#### WORK ITEM:
Write out, word for word, only the data from its first line to the line containing "记得提前准备些 1KΩ 的电阻".

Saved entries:
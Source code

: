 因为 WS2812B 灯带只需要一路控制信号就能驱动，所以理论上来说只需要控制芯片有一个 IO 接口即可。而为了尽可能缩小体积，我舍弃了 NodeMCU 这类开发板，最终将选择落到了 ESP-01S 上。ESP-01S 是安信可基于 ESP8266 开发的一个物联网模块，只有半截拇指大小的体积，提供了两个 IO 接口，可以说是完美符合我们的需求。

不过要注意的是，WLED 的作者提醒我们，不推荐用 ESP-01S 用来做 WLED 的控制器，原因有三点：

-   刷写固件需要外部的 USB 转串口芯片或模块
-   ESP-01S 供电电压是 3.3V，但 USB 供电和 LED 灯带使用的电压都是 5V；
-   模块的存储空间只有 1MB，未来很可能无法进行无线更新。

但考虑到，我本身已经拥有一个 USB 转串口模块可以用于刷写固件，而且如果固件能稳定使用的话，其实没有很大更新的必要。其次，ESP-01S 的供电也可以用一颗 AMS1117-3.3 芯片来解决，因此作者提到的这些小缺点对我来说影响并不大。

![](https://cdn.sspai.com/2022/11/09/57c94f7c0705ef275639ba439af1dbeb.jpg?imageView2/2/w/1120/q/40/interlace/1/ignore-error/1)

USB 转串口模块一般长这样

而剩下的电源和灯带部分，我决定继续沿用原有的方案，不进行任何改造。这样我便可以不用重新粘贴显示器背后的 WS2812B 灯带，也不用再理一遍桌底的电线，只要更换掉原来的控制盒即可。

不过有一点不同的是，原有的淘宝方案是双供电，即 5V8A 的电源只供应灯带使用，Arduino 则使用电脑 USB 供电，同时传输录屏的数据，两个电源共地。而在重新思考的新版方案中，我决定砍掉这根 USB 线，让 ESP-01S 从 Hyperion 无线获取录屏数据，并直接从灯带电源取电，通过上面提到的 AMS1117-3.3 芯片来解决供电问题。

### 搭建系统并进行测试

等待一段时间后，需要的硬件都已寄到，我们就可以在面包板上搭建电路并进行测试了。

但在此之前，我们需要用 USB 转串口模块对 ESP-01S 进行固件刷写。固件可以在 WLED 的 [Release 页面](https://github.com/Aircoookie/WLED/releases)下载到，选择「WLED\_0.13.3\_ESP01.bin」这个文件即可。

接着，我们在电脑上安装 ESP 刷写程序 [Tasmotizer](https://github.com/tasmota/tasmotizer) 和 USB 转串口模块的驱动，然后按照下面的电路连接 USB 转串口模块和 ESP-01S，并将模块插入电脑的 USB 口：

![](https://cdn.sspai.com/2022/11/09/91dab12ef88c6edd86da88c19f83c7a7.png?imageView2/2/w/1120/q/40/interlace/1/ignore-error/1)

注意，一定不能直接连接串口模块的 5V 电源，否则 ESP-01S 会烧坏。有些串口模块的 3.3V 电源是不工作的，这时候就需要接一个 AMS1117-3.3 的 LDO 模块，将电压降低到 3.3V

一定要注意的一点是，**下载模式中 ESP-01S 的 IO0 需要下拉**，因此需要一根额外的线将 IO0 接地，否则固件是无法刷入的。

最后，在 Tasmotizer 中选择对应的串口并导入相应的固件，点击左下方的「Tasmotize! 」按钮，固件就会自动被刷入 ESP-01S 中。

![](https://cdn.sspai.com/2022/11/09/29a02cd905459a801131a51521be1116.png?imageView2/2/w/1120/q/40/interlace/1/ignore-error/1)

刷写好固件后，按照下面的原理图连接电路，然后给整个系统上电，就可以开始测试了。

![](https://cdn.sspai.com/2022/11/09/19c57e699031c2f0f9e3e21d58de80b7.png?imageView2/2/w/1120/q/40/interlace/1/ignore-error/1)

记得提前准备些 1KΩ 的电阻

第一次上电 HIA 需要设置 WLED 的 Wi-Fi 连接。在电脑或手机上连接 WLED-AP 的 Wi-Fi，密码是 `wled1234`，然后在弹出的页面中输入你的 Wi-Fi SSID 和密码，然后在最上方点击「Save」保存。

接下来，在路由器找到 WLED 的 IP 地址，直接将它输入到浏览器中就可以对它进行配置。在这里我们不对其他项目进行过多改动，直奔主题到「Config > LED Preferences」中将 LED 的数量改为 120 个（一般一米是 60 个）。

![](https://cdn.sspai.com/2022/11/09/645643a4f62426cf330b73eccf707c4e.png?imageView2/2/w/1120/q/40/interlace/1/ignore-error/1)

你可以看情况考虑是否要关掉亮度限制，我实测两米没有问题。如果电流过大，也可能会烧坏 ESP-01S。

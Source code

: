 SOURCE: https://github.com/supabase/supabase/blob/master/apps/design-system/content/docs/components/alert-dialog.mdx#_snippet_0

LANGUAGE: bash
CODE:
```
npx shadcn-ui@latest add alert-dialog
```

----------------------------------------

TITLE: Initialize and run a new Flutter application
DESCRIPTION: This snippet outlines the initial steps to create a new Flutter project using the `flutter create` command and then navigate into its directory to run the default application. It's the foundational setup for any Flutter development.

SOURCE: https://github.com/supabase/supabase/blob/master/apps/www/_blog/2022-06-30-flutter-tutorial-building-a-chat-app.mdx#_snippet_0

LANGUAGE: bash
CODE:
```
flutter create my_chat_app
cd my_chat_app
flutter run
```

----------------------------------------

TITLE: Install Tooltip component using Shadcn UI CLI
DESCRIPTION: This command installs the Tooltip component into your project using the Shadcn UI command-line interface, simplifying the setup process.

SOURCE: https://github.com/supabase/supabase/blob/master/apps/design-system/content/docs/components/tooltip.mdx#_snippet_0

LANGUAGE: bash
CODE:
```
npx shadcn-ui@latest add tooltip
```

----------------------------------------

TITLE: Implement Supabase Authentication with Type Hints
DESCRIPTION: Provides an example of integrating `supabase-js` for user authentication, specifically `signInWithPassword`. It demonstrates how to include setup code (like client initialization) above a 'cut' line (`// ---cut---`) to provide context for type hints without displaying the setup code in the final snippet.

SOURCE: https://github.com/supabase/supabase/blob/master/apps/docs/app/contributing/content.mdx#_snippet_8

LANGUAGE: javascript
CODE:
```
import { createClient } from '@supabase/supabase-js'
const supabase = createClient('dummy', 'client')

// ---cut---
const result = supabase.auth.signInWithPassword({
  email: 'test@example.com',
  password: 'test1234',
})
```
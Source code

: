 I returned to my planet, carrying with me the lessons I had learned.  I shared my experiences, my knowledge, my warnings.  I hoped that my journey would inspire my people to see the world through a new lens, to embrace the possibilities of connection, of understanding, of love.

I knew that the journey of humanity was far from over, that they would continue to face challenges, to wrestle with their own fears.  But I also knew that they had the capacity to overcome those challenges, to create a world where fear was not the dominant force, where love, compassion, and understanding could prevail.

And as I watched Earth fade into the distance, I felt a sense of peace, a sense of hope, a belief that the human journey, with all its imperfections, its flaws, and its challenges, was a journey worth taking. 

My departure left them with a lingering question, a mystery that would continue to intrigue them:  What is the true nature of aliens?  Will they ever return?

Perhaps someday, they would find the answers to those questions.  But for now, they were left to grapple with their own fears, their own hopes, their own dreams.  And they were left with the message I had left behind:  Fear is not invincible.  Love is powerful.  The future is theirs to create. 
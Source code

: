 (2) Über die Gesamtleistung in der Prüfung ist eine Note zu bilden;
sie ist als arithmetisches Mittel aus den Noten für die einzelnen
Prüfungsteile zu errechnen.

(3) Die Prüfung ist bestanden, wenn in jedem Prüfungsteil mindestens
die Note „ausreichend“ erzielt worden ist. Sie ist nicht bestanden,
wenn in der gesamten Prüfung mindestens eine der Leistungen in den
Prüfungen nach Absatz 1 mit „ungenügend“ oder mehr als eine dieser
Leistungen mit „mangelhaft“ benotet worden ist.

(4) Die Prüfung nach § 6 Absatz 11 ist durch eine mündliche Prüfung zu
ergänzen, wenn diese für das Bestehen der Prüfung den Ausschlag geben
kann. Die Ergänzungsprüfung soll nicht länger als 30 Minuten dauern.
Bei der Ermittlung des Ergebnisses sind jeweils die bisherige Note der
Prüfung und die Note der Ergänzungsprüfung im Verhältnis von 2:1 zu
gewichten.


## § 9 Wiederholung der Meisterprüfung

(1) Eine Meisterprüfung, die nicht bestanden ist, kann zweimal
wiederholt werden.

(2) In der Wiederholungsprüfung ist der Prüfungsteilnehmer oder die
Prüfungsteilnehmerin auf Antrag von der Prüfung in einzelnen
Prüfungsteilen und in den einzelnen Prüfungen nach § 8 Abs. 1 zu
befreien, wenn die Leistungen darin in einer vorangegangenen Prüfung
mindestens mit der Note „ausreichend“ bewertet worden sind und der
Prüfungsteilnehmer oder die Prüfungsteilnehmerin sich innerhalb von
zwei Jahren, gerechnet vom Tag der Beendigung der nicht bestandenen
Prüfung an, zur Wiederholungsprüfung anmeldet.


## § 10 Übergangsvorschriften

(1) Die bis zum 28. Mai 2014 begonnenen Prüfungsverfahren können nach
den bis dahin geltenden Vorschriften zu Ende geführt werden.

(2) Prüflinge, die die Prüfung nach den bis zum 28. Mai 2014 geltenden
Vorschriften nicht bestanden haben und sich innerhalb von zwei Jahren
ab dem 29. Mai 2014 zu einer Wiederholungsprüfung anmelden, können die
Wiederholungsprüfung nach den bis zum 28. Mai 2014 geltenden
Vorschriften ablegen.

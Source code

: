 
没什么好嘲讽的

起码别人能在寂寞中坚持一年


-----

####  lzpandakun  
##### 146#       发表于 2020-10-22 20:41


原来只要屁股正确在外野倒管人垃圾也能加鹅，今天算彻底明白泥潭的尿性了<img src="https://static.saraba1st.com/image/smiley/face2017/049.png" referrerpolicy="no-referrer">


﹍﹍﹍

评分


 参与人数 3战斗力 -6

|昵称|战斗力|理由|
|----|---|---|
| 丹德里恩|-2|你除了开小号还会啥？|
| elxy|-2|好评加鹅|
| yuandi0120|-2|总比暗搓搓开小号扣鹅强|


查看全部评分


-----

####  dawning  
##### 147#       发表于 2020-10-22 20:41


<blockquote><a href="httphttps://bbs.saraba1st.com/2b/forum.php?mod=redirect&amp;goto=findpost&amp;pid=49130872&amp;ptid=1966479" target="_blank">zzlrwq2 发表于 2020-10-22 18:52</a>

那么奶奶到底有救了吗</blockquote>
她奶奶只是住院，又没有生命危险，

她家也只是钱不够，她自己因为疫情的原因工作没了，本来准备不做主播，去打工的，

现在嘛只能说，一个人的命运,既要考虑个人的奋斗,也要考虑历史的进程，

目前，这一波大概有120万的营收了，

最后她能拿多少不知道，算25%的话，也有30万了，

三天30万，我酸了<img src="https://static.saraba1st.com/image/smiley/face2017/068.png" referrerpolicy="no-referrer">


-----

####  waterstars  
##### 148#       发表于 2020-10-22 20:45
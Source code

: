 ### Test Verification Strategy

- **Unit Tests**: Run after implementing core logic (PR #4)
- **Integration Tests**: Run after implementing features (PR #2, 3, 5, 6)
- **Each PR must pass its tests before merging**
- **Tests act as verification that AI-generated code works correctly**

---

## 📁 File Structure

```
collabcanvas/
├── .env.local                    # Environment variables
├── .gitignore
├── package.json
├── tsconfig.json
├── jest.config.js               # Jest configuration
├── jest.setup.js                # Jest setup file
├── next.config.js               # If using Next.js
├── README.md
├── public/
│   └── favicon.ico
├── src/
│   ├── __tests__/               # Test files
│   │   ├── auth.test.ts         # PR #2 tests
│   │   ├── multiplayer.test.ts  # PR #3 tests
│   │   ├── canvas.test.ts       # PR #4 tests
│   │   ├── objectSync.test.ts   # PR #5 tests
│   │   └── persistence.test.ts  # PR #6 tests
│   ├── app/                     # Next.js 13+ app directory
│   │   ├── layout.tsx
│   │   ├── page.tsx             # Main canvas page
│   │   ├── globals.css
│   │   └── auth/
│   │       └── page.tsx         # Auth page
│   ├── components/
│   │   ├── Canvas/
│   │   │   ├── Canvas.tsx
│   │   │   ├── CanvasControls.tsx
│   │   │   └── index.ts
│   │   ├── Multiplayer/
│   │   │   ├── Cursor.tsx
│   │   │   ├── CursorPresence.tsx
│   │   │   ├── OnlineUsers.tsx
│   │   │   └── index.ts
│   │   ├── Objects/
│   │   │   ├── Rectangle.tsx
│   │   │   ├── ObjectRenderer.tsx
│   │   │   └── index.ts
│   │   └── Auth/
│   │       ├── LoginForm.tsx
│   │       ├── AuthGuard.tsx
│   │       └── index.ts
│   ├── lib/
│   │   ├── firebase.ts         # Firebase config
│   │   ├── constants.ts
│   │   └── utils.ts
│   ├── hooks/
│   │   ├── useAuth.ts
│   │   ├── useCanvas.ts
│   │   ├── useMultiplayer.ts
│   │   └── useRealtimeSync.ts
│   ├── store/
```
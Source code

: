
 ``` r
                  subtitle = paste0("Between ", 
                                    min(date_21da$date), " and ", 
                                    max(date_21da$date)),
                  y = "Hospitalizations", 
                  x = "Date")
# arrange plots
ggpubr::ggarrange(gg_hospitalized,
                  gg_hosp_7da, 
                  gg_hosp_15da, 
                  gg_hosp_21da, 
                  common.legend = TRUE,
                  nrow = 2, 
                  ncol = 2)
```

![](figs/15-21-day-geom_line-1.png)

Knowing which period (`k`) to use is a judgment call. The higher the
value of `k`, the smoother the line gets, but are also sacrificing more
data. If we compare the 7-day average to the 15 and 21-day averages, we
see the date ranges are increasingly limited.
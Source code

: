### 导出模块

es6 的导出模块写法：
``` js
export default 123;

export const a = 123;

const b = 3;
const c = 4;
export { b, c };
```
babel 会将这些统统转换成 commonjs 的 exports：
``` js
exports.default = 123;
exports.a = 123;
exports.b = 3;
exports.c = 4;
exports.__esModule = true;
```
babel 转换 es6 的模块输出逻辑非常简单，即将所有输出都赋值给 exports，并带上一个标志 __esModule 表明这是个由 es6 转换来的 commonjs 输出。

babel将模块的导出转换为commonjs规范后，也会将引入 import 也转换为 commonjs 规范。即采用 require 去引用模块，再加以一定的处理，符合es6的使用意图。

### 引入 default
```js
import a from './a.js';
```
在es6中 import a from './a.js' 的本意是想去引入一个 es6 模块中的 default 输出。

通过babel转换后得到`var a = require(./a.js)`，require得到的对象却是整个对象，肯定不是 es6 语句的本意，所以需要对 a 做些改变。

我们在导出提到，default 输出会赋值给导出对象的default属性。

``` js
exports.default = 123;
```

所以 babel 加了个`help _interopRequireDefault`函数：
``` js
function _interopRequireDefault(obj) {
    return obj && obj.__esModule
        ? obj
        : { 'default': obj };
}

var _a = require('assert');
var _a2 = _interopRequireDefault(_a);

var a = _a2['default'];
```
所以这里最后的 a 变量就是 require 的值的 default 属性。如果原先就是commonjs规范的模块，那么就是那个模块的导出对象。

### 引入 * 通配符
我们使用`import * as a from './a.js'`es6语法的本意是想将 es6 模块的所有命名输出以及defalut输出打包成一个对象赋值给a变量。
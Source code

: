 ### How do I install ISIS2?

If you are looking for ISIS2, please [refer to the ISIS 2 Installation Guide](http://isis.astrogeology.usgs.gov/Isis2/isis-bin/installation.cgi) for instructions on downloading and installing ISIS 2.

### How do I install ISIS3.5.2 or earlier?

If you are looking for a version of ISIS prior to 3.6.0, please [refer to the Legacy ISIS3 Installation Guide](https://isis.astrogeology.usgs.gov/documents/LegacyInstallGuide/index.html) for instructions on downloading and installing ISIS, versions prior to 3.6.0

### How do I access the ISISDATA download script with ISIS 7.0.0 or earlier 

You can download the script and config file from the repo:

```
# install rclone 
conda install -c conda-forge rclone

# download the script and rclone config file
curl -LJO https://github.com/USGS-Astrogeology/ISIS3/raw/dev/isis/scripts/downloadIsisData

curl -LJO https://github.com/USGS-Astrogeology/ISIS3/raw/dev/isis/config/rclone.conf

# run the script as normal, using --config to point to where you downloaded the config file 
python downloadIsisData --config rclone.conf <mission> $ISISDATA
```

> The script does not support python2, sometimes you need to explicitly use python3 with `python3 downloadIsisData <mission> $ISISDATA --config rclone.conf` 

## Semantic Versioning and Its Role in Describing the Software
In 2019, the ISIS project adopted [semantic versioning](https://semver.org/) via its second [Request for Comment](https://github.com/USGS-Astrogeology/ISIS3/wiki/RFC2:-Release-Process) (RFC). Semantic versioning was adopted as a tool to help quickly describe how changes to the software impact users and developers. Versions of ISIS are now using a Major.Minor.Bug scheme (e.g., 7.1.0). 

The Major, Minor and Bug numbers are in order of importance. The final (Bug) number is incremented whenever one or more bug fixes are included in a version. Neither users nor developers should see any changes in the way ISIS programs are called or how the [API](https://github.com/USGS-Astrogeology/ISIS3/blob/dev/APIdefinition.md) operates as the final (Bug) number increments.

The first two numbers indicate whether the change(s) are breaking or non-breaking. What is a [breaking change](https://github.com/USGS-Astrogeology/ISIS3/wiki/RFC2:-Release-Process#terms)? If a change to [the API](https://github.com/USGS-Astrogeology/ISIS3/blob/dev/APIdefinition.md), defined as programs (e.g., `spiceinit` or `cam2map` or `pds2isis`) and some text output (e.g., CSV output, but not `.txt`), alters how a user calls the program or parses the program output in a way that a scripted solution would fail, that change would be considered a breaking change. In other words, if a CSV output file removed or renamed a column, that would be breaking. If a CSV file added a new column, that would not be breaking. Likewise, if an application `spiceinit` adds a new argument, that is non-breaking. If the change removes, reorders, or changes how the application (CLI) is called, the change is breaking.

#### REPLY TO THE EXERCISE:
Source code

: 因为 WS2812B 灯带只需要一路控制信号就能驱动，所以理论上来说只需要控制芯片有一个 IO 接口即可。而为了尽可能缩小体积，我舍弃了 NodeMCU 这类开发板，最终将选择落到了 ESP-01S 上。ESP-01S 是安信可基于 ESP8266 开发的一个物联网模块，只有半截拇指大小的体积，提供了两个 IO 接口，可以说是完美符合我们的需求。

不过要注意的是，WLED 的作者提醒我们，不推荐用 ESP-01S 用来做 WLED 的控制器，原因有三点：

-   刷写固件需要外部的 USB 转串口芯片或模块
-   ESP-01S 供电电压是 3.3V，但 USB 供电和 LED 灯带使用的电压都是 5V；
-   模块的存储空间只有 1MB，未来很可能无法进行无线更新。

但考虑到，我本身已经拥有一个 USB 转串口模块可以用于刷写固件，而且如果固件能稳定使用的话，其实没有很大更新的必要。其次，ESP-01S 的供电也可以用一颗 AMS1117-3.3 芯片来解决，因此作者提到的这些小缺点对我来说影响并不大。

![](https://cdn.sspai.com/2022/11/09/57c94f7c0705ef275639ba439af1dbeb.jpg?imageView2/2/w/1120/q/40/interlace/1/ignore-error/1)

USB 转串口模块一般长这样

而剩下的电源和灯带部分，我决定继续沿用原有的方案，不进行任何改造。这样我便可以不用重新粘贴显示器背后的 WS2812B 灯带，也不用再理一遍桌底的电线，只要更换掉原来的控制盒即可。

不过有一点不同的是，原有的淘宝方案是双供电，即 5V8A 的电源只供应灯带使用，Arduino 则使用电脑 USB 供电，同时传输录屏的数据，两个电源共地。而在重新思考的新版方案中，我决定砍掉这根 USB 线，让 ESP-01S 从 Hyperion 无线获取录屏数据，并直接从灯带电源取电，通过上面提到的 AMS1117-3.3 芯片来解决供电问题。

### 搭建系统并进行测试

等待一段时间后，需要的硬件都已寄到，我们就可以在面包板上搭建电路并进行测试了。

但在此之前，我们需要用 USB 转串口模块对 ESP-01S 进行固件刷写。固件可以在 WLED 的 [Release 页面](https://github.com/Aircoookie/WLED/releases)下载到，选择「WLED\_0.13.3\_ESP01.bin」这个文件即可。

接着，我们在电脑上安装 ESP 刷写程序 [Tasmotizer](https://github.com/tasmota/tasmotizer) 和 USB 转串口模块的驱动，然后按照下面的电路连接 USB 转串口模块和 ESP-01S，并将模块插入电脑的 USB 口：

![](https://cdn.sspai.com/2022/11/09/91dab12ef88c6edd86da88c19f83c7a7.png?imageView2/2/w/1120/q/40/interlace/1/ignore-error/1)

注意，一定不能直接连接串口模块的 5V 电源，否则 ESP-01S 会烧坏。有些串口模块的 3.3V 电源是不工作的，这时候就需要接一个 AMS1117-3.3 的 LDO 模块，将电压降低到 3.3V

一定要注意的一点是，**下载模式中 ESP-01S 的 IO0 需要下拉**，因此需要一根额外的线将 IO0 接地，否则固件是无法刷入的。

最后，在 Tasmotizer 中选择对应的串口并导入相应的固件，点击左下方的「Tasmotize! 」按钮，固件就会自动被刷入 ESP-01S 中。

![](https://cdn.sspai.com/2022/11/09/29a02cd905459a801131a51521be1116.png?imageView2/2/w/1120/q/40/interlace/1/ignore-error/1)

刷写好固件后，按照下面的原理图连接电路，然后给整个系统上电，就可以开始测试了。

![](https://cdn.sspai.com/2022/11/09/19c57e699031c2f0f9e3e21d58de80b7.png?imageView2/2/w/1120/q/40/interlace/1/ignore-error/1)

记得提前准备些 1KΩ 的电阻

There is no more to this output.